▶ [Task statement]: Transcribe all of the entries, matching each one exactly.

▶ [Data extract]:
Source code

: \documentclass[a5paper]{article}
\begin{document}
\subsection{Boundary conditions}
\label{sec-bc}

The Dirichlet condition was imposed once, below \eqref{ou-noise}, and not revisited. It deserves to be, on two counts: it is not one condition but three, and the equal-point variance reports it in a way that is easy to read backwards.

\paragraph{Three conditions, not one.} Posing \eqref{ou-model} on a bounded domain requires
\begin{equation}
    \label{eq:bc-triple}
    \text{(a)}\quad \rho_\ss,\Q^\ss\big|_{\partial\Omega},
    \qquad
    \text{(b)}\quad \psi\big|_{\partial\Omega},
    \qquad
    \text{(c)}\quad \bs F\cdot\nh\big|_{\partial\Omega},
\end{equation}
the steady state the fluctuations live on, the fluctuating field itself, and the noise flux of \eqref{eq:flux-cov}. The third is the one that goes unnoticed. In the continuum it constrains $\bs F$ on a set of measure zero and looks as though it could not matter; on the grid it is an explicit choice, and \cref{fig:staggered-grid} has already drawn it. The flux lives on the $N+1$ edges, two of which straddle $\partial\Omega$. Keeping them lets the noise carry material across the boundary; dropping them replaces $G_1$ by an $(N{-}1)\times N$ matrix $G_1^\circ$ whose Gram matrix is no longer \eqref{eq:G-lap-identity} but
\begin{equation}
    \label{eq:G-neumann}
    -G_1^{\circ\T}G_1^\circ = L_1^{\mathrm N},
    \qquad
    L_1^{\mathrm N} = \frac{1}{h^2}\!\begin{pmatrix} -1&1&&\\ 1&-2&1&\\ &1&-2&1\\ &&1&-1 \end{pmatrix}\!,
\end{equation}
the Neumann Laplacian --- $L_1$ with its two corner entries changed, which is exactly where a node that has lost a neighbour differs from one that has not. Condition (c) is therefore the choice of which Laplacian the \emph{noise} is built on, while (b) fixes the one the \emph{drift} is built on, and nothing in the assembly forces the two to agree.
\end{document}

▶ [Answer section]:
Source code

: \documentclass[a5paper]{article}
\begin{document}
\subsection{Boundary conditions}
\label{sec-bc}

The Dirichlet condition was imposed once, below \eqref{ou-noise}, and not revisited. It deserves to be, on two counts: it is not one condition but three, and the equal-point variance reports it in a way that is easy to read backwards.

\paragraph{Three conditions, not one.} Posing \eqref{ou-model} on a bounded domain requires
\begin{equation}
    \label{eq:bc-triple}
    \text{(a)}\quad \rho_\ss,\Q^\ss\big|_{\partial\Omega},
    \qquad
    \text{(b)}\quad \psi\big|_{\partial\Omega},
    \qquad
    \text{(c)}\quad \bs F\cdot\nh\big|_{\partial\Omega},
\end{equation}
the steady state the fluctuations live on, the fluctuating field itself, and the noise flux of \eqref{eq:flux-cov}. The third is the one that goes unnoticed. In the continuum it constrains $\bs F$ on a set of measure zero and looks as though it could not matter; on the grid it is an explicit choice, and \cref{fig:staggered-grid} has already drawn it. The flux lives on the $N+1$ edges, two of which straddle $\partial\Omega$. Keeping them lets the noise carry material across the boundary; dropping them replaces $G_1$ by an $(N{-}1)\times N$ matrix $G_1^\circ$ whose Gram matrix is no longer \eqref{eq:G-lap-identity} but
\begin{equation}
    \label{eq:G-neumann}
    -G_1^{\circ\T}G_1^\circ = L_1^{\mathrm N},
    \qquad
    L_1^{\mathrm N} = \frac{1}{h^2}\!\begin{pmatrix} -1&1&&\\ 1&-2&1&\\ &1&-2&1\\ &&1&-1 \end{pmatrix}\!,
\end{equation}
the Neumann Laplacian --- $L_1$ with its two corner entries changed, which is exactly where a node that has lost a neighbour differs from one that has not. Condition (c) is therefore the choice of which Laplacian the \emph{noise} is built on, while (b) fixes the one the \emph{drift} is built on, and nothing in the assembly forces the two to agree.
\end{document}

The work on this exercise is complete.